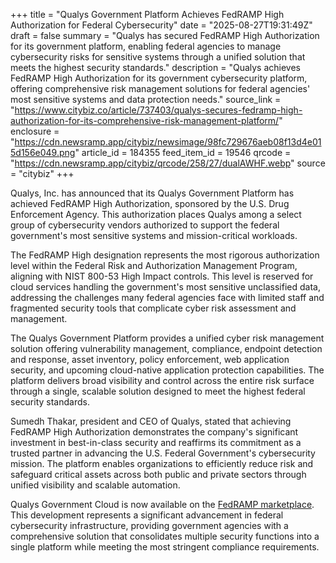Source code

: +++
title = "Qualys Government Platform Achieves FedRAMP High Authorization for Federal Cybersecurity"
date = "2025-08-27T19:31:49Z"
draft = false
summary = "Qualys has secured FedRAMP High Authorization for its government platform, enabling federal agencies to manage cybersecurity risks for sensitive systems through a unified solution that meets the highest security standards."
description = "Qualys achieves FedRAMP High Authorization for its government cybersecurity platform, offering comprehensive risk management solutions for federal agencies' most sensitive systems and data protection needs."
source_link = "https://www.citybiz.co/article/737403/qualys-secures-fedramp-high-authorization-for-its-comprehensive-risk-management-platform/"
enclosure = "https://cdn.newsramp.app/citybiz/newsimage/98fc729676aeb08f13d4e015d156e049.png"
article_id = 184355
feed_item_id = 19546
qrcode = "https://cdn.newsramp.app/citybiz/qrcode/258/27/dualAWHF.webp"
source = "citybiz"
+++

<p>Qualys, Inc. has announced that its Qualys Government Platform has achieved FedRAMP High Authorization, sponsored by the U.S. Drug Enforcement Agency. This authorization places Qualys among a select group of cybersecurity vendors authorized to support the federal government's most sensitive systems and mission-critical workloads.</p><p>The FedRAMP High designation represents the most rigorous authorization level within the Federal Risk and Authorization Management Program, aligning with NIST 800-53 High Impact controls. This level is reserved for cloud services handling the government's most sensitive unclassified data, addressing the challenges many federal agencies face with limited staff and fragmented security tools that complicate cyber risk assessment and management.</p><p>The Qualys Government Platform provides a unified cyber risk management solution offering vulnerability management, compliance, endpoint detection and response, asset inventory, policy enforcement, web application security, and upcoming cloud-native application protection capabilities. The platform delivers broad visibility and control across the entire risk surface through a single, scalable solution designed to meet the highest federal security standards.</p><p>Sumedh Thakar, president and CEO of Qualys, stated that achieving FedRAMP High Authorization demonstrates the company's significant investment in best-in-class security and reaffirms its commitment as a trusted partner in advancing the U.S. Federal Government's cybersecurity mission. The platform enables organizations to efficiently reduce risk and safeguard critical assets across both public and private sectors through unified visibility and scalable automation.</p><p>Qualys Government Cloud is now available on the <a href="https://qualys.com/fedramp-marketplace" rel="nofollow" target="_blank">FedRAMP marketplace</a>. This development represents a significant advancement in federal cybersecurity infrastructure, providing government agencies with a comprehensive solution that consolidates multiple security functions into a single platform while meeting the most stringent compliance requirements.</p>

Action item:
All lines above from the one containing "has secured FedRAMP" to the one containing "its government cybersecurity" must be repeated exactly, both lines included, and no others.

Answer for this exercise:
summary = "Qualys has secured FedRAMP High Authorization for its government platform, enabling federal agencies to manage cybersecurity risks for sensitive systems through a unified solution that meets the highest security standards."
description = "Qualys achieves FedRAMP High Authorization for its government cybersecurity platform, offering comprehensive risk management solutions for federal agencies' most sensitive systems and data protection needs."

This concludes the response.